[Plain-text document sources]
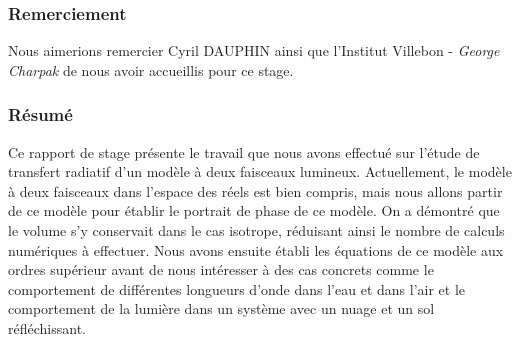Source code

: \documentclass[12pt]{article}
\begin{document}
\newpage
\begin{adjustwidth}{30pt}{30pt}

\begin{center}
    \subsubsection*{Remerciement}

Nous aimerions remercier Cyril DAUPHIN ainsi que l’Institut Villebon - \textit{George Charpak} de nous avoir accueillis pour ce stage. 
\end{center}
\begin{center}
    \subsubsection*{Résumé}
\end{center}
Ce rapport de stage présente le travail que nous avons effectué sur l’étude de transfert radiatif d’un modèle à deux faisceaux lumineux.
Actuellement, le modèle à deux faisceaux dans l’espace des réels est bien compris, mais nous allons partir de ce modèle pour établir le portrait de phase de ce modèle. On a démontré que le volume s’y conservait dans le cas isotrope, réduisant ainsi le nombre de calculs numériques à effectuer. Nous avons ensuite établi les équations de ce modèle aux ordres supérieur avant de nous intéresser à des cas concrets comme le comportement de différentes longueurs d’onde dans l’eau et dans l’air et le comportement de la lumière dans un système avec un nuage et un sol réfléchissant.
\end{adjustwidth}

\vspace{50pt}
\tableofcontents
\newpage
\listoffigures
\newpage
\setlength{\parskip}{0.5 em}
\end{document}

## TASK STATEMENT
Exact copy, no pictures: return the entries word for word.

## TASK SOLUTION
Source code

: \documentclass[12pt]{article}
\begin{document}
\newpage
\begin{adjustwidth}{30pt}{30pt}

\begin{center}
    \subsubsection*{Remerciement}

Nous aimerions remercier Cyril DAUPHIN ainsi que l’Institut Villebon - \textit{George Charpak} de nous avoir accueillis pour ce stage. 
\end{center}
\begin{center}
    \subsubsection*{Résumé}
\end{center}
Ce rapport de stage présente le travail que nous avons effectué sur l’étude de transfert radiatif d’un modèle à deux faisceaux lumineux.
Actuellement, le modèle à deux faisceaux dans l’espace des réels est bien compris, mais nous allons partir de ce modèle pour établir le portrait de phase de ce modèle. On a démontré que le volume s’y conservait dans le cas isotrope, réduisant ainsi le nombre de calculs numériques à effectuer. Nous avons ensuite établi les équations de ce modèle aux ordres supérieur avant de nous intéresser à des cas concrets comme le comportement de différentes longueurs d’onde dans l’eau et dans l’air et le comportement de la lumière dans un système avec un nuage et un sol réfléchissant.
\end{adjustwidth}

\vspace{50pt}
\tableofcontents
\newpage
\listoffigures
\newpage
\setlength{\parskip}{0.5 em}
\end{document}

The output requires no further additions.